We offer multiple benefits, that include:
— Challenging work in an international professional environment
— Long standing team as this is for a long term project
— Mature and highly professional leadership team on Client’s side
— Mastering English language with a native speaker
— Flexible work-from-home policy
— Competitive salary
— PE accounting and support
— 20 paid vacation days per year
— 14 paid sick leaves per year
— Annual 250$ deposit for attending external events (conferences, workshops, etc.)
— Collaborative friendly team environment
— Cozy fully equipped office space in the city center (near “Palats Ukraina” subway station)
What you’ll do:
— Focus on service stability and reliability by working with application owners to set SLOs, “Error Budget” and backup and DR strategies
— Define application monitoring and alerting strategy
— Perform capacity planning and production readiness assessment
— Embed with product teams during the design and requirements phase of new product development through to initial production launch
— Identify requirements for other operational teams (release engineering, automation, etc.) during application development phase
— Be a technology and Devops evangelist for the rest of the company
— Participate in on-call rotation for level 3 support escalations
The client’s product is revolutionizing the pet industry as one of the fastest growing e-commerce retailer of all time.

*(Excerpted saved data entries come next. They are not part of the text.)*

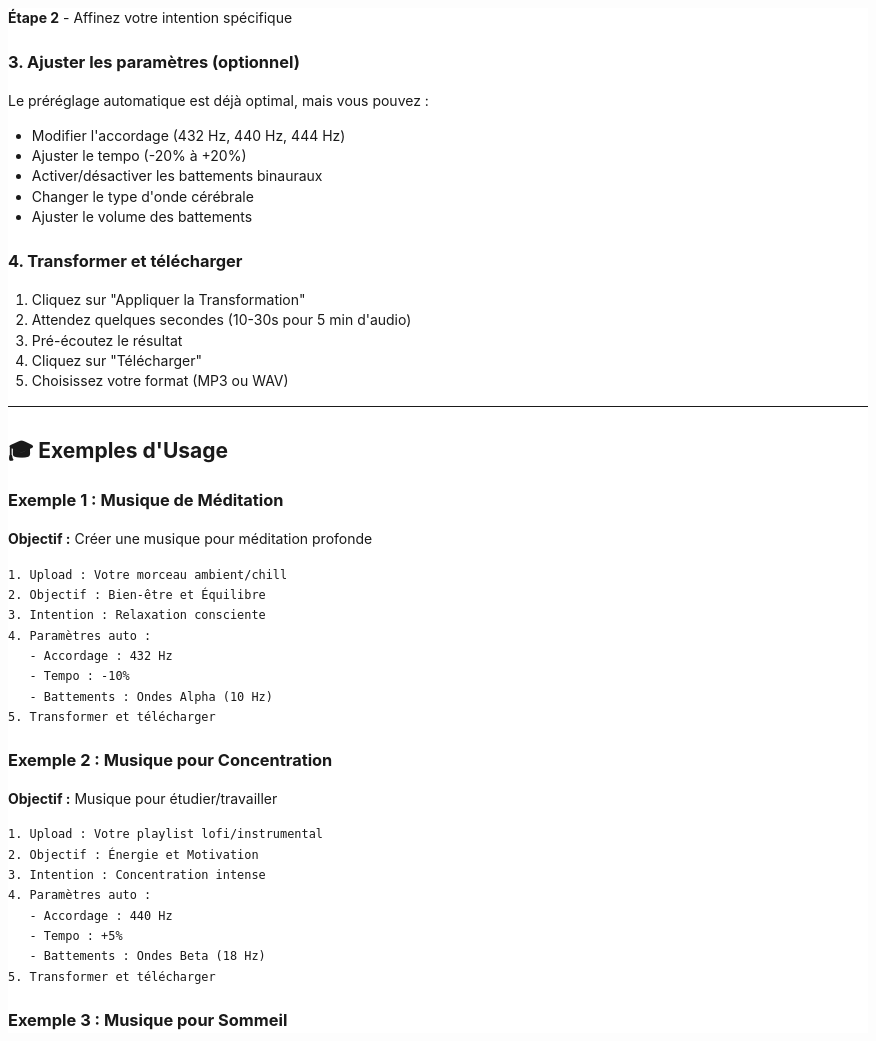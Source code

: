 **Étape 2** - Affinez votre intention spécifique

### 3. Ajuster les paramètres (optionnel)

Le préréglage automatique est déjà optimal, mais vous pouvez :
- Modifier l'accordage (432 Hz, 440 Hz, 444 Hz)
- Ajuster le tempo (-20% à +20%)
- Activer/désactiver les battements binauraux
- Changer le type d'onde cérébrale
- Ajuster le volume des battements

### 4. Transformer et télécharger

1. Cliquez sur "Appliquer la Transformation"
2. Attendez quelques secondes (10-30s pour 5 min d'audio)
3. Pré-écoutez le résultat
4. Cliquez sur "Télécharger"
5. Choisissez votre format (MP3 ou WAV)

---

## 🎓 Exemples d'Usage

### Exemple 1 : Musique de Méditation

**Objectif :** Créer une musique pour méditation profonde

```
1. Upload : Votre morceau ambient/chill
2. Objectif : Bien-être et Équilibre
3. Intention : Relaxation consciente
4. Paramètres auto :
   - Accordage : 432 Hz
   - Tempo : -10%
   - Battements : Ondes Alpha (10 Hz)
5. Transformer et télécharger
```

### Exemple 2 : Musique pour Concentration

**Objectif :** Musique pour étudier/travailler

```
1. Upload : Votre playlist lofi/instrumental
2. Objectif : Énergie et Motivation
3. Intention : Concentration intense
4. Paramètres auto :
   - Accordage : 440 Hz
   - Tempo : +5%
   - Battements : Ondes Beta (18 Hz)
5. Transformer et télécharger
```

### Exemple 3 : Musique pour Sommeil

It offers a convenient way to shop for pet supplies within a highly personalized experience that’s fueled by superior customer care. Headquartered in South Florida, the team of over 7000 members—dispersed across our Customer Service Center(s), corporate offices and fulfillment centers—dedicate themselves to delivering pet happiness nationwide. Company’s environment is dynamic and faster than anything you’ve ever experienced, built for leaders who thrive on delivering results.